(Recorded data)

BEGIN

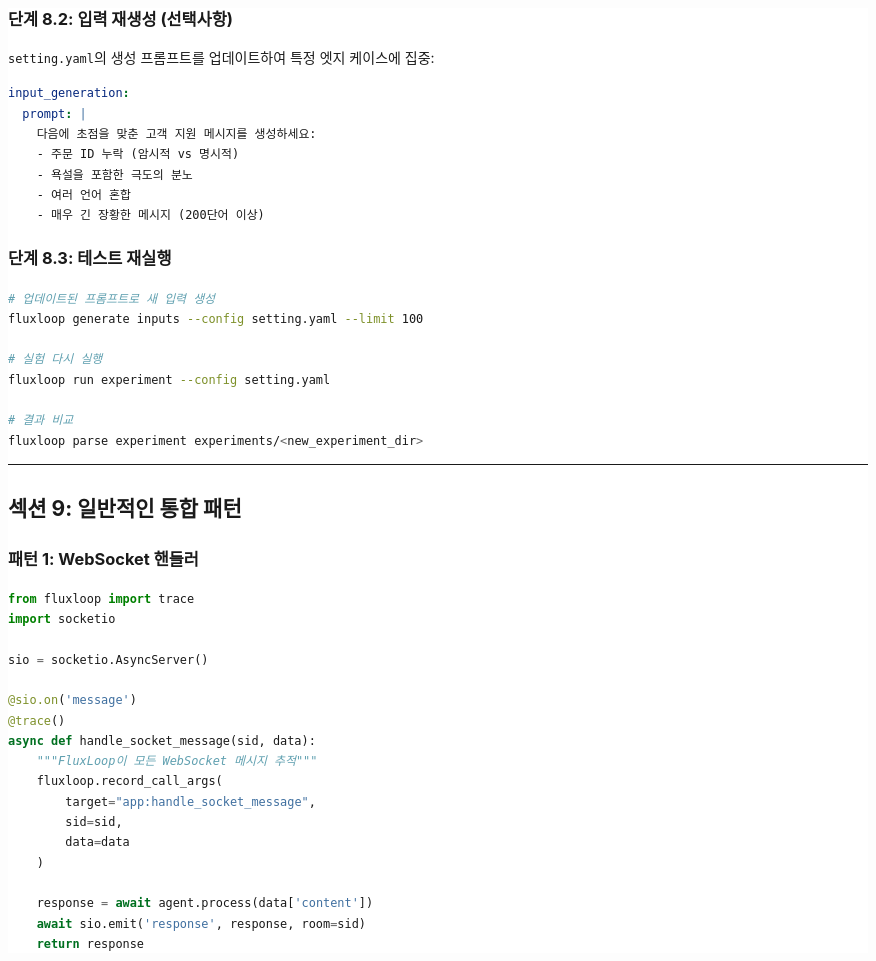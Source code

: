 ### 단계 8.2: 입력 재생성 (선택사항)

`setting.yaml`의 생성 프롬프트를 업데이트하여 특정 엣지 케이스에 집중:

```yaml
input_generation:
  prompt: |
    다음에 초점을 맞춘 고객 지원 메시지를 생성하세요:
    - 주문 ID 누락 (암시적 vs 명시적)
    - 욕설을 포함한 극도의 분노
    - 여러 언어 혼합
    - 매우 긴 장황한 메시지 (200단어 이상)
```

### 단계 8.3: 테스트 재실행

```bash
# 업데이트된 프롬프트로 새 입력 생성
fluxloop generate inputs --config setting.yaml --limit 100

# 실험 다시 실행
fluxloop run experiment --config setting.yaml

# 결과 비교
fluxloop parse experiment experiments/<new_experiment_dir>
```

---

## 섹션 9: 일반적인 통합 패턴

### 패턴 1: WebSocket 핸들러

```python
from fluxloop import trace
import socketio

sio = socketio.AsyncServer()

@sio.on('message')
@trace()
async def handle_socket_message(sid, data):
    """FluxLoop이 모든 WebSocket 메시지 추적"""
    fluxloop.record_call_args(
        target="app:handle_socket_message",
        sid=sid,
        data=data
    )
    
    response = await agent.process(data['content'])
    await sio.emit('response', response, room=sid)
    return response
```
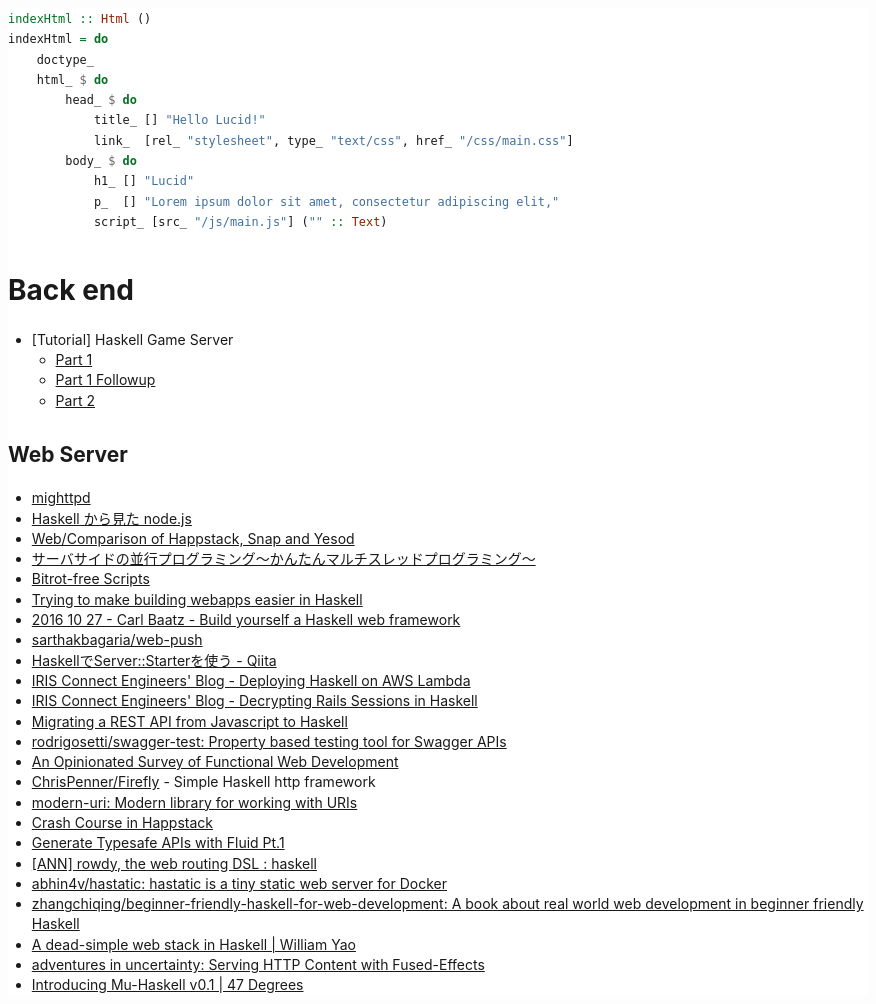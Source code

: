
 ```haskell
indexHtml :: Html ()
indexHtml = do
    doctype_
    html_ $ do
        head_ $ do
            title_ [] "Hello Lucid!"
            link_  [rel_ "stylesheet", type_ "text/css", href_ "/css/main.css"]
        body_ $ do
            h1_ [] "Lucid"
            p_  [] "Lorem ipsum dolor sit amet, consectetur adipiscing elit,"
            script_ [src_ "/js/main.js"] ("" :: Text)
```

Back end
========
* [Tutorial] Haskell Game Server
  * [Part 1](http://mojobojo.com/posts/2015-12-26-haskell-game-server-part-1.html)
  * [Part 1 Followup](http://mojobojo.com/posts/2015-12-28-haskell-game-server-part-1-followup.html)
  * [Part 2](http://mojobojo.com/posts/2016-01-01-haskell-game-server-part-2.html)

Web Server
----------
* [mighttpd](https://hackage.haskell.org/package/mighttpd)
* [Haskell から見た node.js](http://d.hatena.ne.jp/kazu-yamamoto/20110825/1314254885)
* [Web/Comparison of Happstack, Snap and Yesod](https://wiki.haskell.org/Web/Comparison_of_Happstack,_Snap_and_Yesod)
* [サーバサイドの並行プログラミング〜かんたんマルチスレッドプログラミング〜](http://www.slideshare.net/greetech/gree-techtalk5serverside)
* [Bitrot-free Scripts](https://www.fpcomplete.com/blog/2016/08/bitrot-free-scripts)
* [Trying to make building webapps easier in Haskell](https://medium.com/@saurabhnanda/trying-to-make-building-webapps-easier-in-haskell-46130553ed1a#.702yw566i)
* [2016 10 27 - Carl Baatz - Build yourself a Haskell web framework](https://www.youtube.com/watch?v=etuSnom2v2M)
* [sarthakbagaria/web-push](https://github.com/sarthakbagaria/web-push)
* [HaskellでServer::Starterを使う - Qiita](http://qiita.com/hiratara/items/2dacf8470c378b130d5c)
* [IRIS Connect Engineers' Blog - Deploying Haskell on AWS Lambda](http://engineers.irisconnect.net/posts/2017-03-16-deploying-haskell-on-aws-lambda.html)
* [IRIS Connect Engineers' Blog - Decrypting Rails Sessions in Haskell](http://engineers.irisconnect.net/posts/2017-04-25-decrypting-rails-sessions-in-haskell.html)
* [Migrating a REST API from Javascript to Haskell](https://blog.ismail-s.com/2017/08/30/migrating-a-rest-api-from-javascript-to-haskell/)
* [rodrigosetti/swagger-test: Property based testing tool for Swagger APIs](https://github.com/rodrigosetti/swagger-test)
* [An Opinionated Survey of Functional Web Development](https://dev.yorhel.nl/doc/funcweb)
* [ChrisPenner/Firefly](https://github.com/ChrisPenner/firefly) - Simple Haskell http framework
* [modern-uri: Modern library for working with URIs](https://hackage.haskell.org/package/modern-uri)
* [Crash Course in Happstack](http://happstack.com/docs/crashcourse/index.html)
* [Generate Typesafe APIs with Fluid Pt.1](http://jxv.io/blog/2018-03-23-Generate-Typesafe-APIs-with-Fluid-Pt1.html)
* [[ANN] rowdy, the web routing DSL : haskell](https://www.reddit.com/r/haskell/comments/88wcxv/ann_rowdy_the_web_routing_dsl/)
* [abhin4v/hastatic: hastatic is a tiny static web server for Docker](https://github.com/abhin4v/hastatic)
* [zhangchiqing/beginner-friendly-haskell-for-web-development: A book about real world web development in beginner friendly Haskell](https://github.com/zhangchiqing/beginner-friendly-haskell-for-web-development)
* [A dead-simple web stack in Haskell \| William Yao](https://williamyaoh.com/posts/2019-11-16-a-dead-simple-web-stack.html)
* [adventures in uncertainty: Serving HTTP Content with Fused-Effects](https://blog.sumtypeofway.com/posts/serving-http-content-with-fused-effects.html)
* [Introducing Mu-Haskell v0.1 | 47 Degrees](https://www.47deg.com/blog/introducing-mu-haskell-0-1/)


[1]: https://github.com/yesodweb/yesod
[2]: https://github.com/scotty-web/scotty
[3]: https://github.com/haskell-servant/servant
[4]: https://github.com/silkapp/rest
[5]: https://github.com/snapframework/snap
[6]: https://github.com/agrafix/Spock
[7]: https://github.com/helium/airship
[8]: https://github.com/agocorona/MFlow
[9]: https://github.com/nfjinjing/miku
[10]: https://github.com/philopon/apiary
[11]: https://github.com/Happstack/happstack-server
[12]: https://github.com/alevy/simple
[13]: https://github.com/positiondev/fn
[14]: https://github.com/byteally/webapi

END

Your copy should match the records above word for word, but without images.

-- Solution --
Source code

: ### 단계 8.2: 입력 재생성 (선택사항)

`setting.yaml`의 생성 프롬프트를 업데이트하여 특정 엣지 케이스에 집중:

```yaml
input_generation:
  prompt: |
    다음에 초점을 맞춘 고객 지원 메시지를 생성하세요:
    - 주문 ID 누락 (암시적 vs 명시적)
    - 욕설을 포함한 극도의 분노
    - 여러 언어 혼합
    - 매우 긴 장황한 메시지 (200단어 이상)
```

### 단계 8.3: 테스트 재실행

```bash
# 업데이트된 프롬프트로 새 입력 생성
fluxloop generate inputs --config setting.yaml --limit 100

# 실험 다시 실행
fluxloop run experiment --config setting.yaml

# 결과 비교
fluxloop parse experiment experiments/<new_experiment_dir>
```

---

## 섹션 9: 일반적인 통합 패턴

### 패턴 1: WebSocket 핸들러

```python
from fluxloop import trace
import socketio

sio = socketio.AsyncServer()

@sio.on('message')
@trace()
async def handle_socket_message(sid, data):
    """FluxLoop이 모든 WebSocket 메시지 추적"""
    fluxloop.record_call_args(
        target="app:handle_socket_message",
        sid=sid,
        data=data
    )
    
    response = await agent.process(data['content'])
    await sio.emit('response', response, room=sid)
    return response
```
Source code

:
 ```haskell
indexHtml :: Html ()
indexHtml = do
    doctype_
    html_ $ do
        head_ $ do
            title_ [] "Hello Lucid!"
            link_  [rel_ "stylesheet", type_ "text/css", href_ "/css/main.css"]
        body_ $ do
            h1_ [] "Lucid"
            p_  [] "Lorem ipsum dolor sit amet, consectetur adipiscing elit,"
            script_ [src_ "/js/main.js"] ("" :: Text)
```

Back end
========
* [Tutorial] Haskell Game Server
  * [Part 1](http://mojobojo.com/posts/2015-12-26-haskell-game-server-part-1.html)
  * [Part 1 Followup](http://mojobojo.com/posts/2015-12-28-haskell-game-server-part-1-followup.html)
  * [Part 2](http://mojobojo.com/posts/2016-01-01-haskell-game-server-part-2.html)

Web Server
----------
* [mighttpd](https://hackage.haskell.org/package/mighttpd)
* [Haskell から見た node.js](http://d.hatena.ne.jp/kazu-yamamoto/20110825/1314254885)
* [Web/Comparison of Happstack, Snap and Yesod](https://wiki.haskell.org/Web/Comparison_of_Happstack,_Snap_and_Yesod)
* [サーバサイドの並行プログラミング〜かんたんマルチスレッドプログラミング〜](http://www.slideshare.net/greetech/gree-techtalk5serverside)
* [Bitrot-free Scripts](https://www.fpcomplete.com/blog/2016/08/bitrot-free-scripts)
* [Trying to make building webapps easier in Haskell](https://medium.com/@saurabhnanda/trying-to-make-building-webapps-easier-in-haskell-46130553ed1a#.702yw566i)
* [2016 10 27 - Carl Baatz - Build yourself a Haskell web framework](https://www.youtube.com/watch?v=etuSnom2v2M)
* [sarthakbagaria/web-push](https://github.com/sarthakbagaria/web-push)
* [HaskellでServer::Starterを使う - Qiita](http://qiita.com/hiratara/items/2dacf8470c378b130d5c)
* [IRIS Connect Engineers' Blog - Deploying Haskell on AWS Lambda](http://engineers.irisconnect.net/posts/2017-03-16-deploying-haskell-on-aws-lambda.html)
* [IRIS Connect Engineers' Blog - Decrypting Rails Sessions in Haskell](http://engineers.irisconnect.net/posts/2017-04-25-decrypting-rails-sessions-in-haskell.html)
* [Migrating a REST API from Javascript to Haskell](https://blog.ismail-s.com/2017/08/30/migrating-a-rest-api-from-javascript-to-haskell/)
* [rodrigosetti/swagger-test: Property based testing tool for Swagger APIs](https://github.com/rodrigosetti/swagger-test)
* [An Opinionated Survey of Functional Web Development](https://dev.yorhel.nl/doc/funcweb)
* [ChrisPenner/Firefly](https://github.com/ChrisPenner/firefly) - Simple Haskell http framework
* [modern-uri: Modern library for working with URIs](https://hackage.haskell.org/package/modern-uri)
* [Crash Course in Happstack](http://happstack.com/docs/crashcourse/index.html)
* [Generate Typesafe APIs with Fluid Pt.1](http://jxv.io/blog/2018-03-23-Generate-Typesafe-APIs-with-Fluid-Pt1.html)
* [[ANN] rowdy, the web routing DSL : haskell](https://www.reddit.com/r/haskell/comments/88wcxv/ann_rowdy_the_web_routing_dsl/)
* [abhin4v/hastatic: hastatic is a tiny static web server for Docker](https://github.com/abhin4v/hastatic)
* [zhangchiqing/beginner-friendly-haskell-for-web-development: A book about real world web development in beginner friendly Haskell](https://github.com/zhangchiqing/beginner-friendly-haskell-for-web-development)
* [A dead-simple web stack in Haskell \| William Yao](https://williamyaoh.com/posts/2019-11-16-a-dead-simple-web-stack.html)
* [adventures in uncertainty: Serving HTTP Content with Fused-Effects](https://blog.sumtypeofway.com/posts/serving-http-content-with-fused-effects.html)
* [Introducing Mu-Haskell v0.1 | 47 Degrees](https://www.47deg.com/blog/introducing-mu-haskell-0-1/)


[1]: https://github.com/yesodweb/yesod
[2]: https://github.com/scotty-web/scotty
[3]: https://github.com/haskell-servant/servant
[4]: https://github.com/silkapp/rest
[5]: https://github.com/snapframework/snap
[6]: https://github.com/agrafix/Spock
[7]: https://github.com/helium/airship
[8]: https://github.com/agocorona/MFlow
[9]: https://github.com/nfjinjing/miku
[10]: https://github.com/philopon/apiary
[11]: https://github.com/Happstack/happstack-server
[12]: https://github.com/alevy/simple
[13]: https://github.com/positiondev/fn
[14]: https://github.com/byteally/webapi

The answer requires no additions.